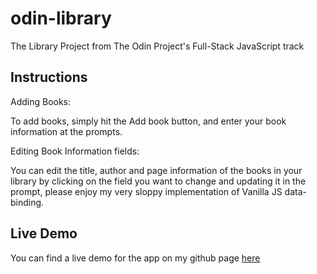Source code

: # odin-library
The Library Project from The Odin Project's Full-Stack JavaScript track

## Instructions
Adding Books:

To add books, simply hit the Add book button, and enter your book information at the prompts.

Editing Book Information fields:

You can edit the title, author and page information of the books in your library by clicking on the field you want to change and updating it in the prompt, please enjoy my very sloppy implementation of Vanilla JS data-binding.

## Live Demo

You can find a live demo for the app on my github page [here](https://deshawnn.github.io/odin-library/)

What this task involves: Output an exact copy of the lines beginning at the one that holds "The Library Project" and running through the final line of the records.

Output for this task:
The Library Project from The Odin Project's Full-Stack JavaScript track

## Instructions
Adding Books:

To add books, simply hit the Add book button, and enter your book information at the prompts.

Editing Book Information fields:

You can edit the title, author and page information of the books in your library by clicking on the field you want to change and updating it in the prompt, please enjoy my very sloppy implementation of Vanilla JS data-binding.

## Live Demo

You can find a live demo for the app on my github page [here](https://deshawnn.github.io/odin-library/)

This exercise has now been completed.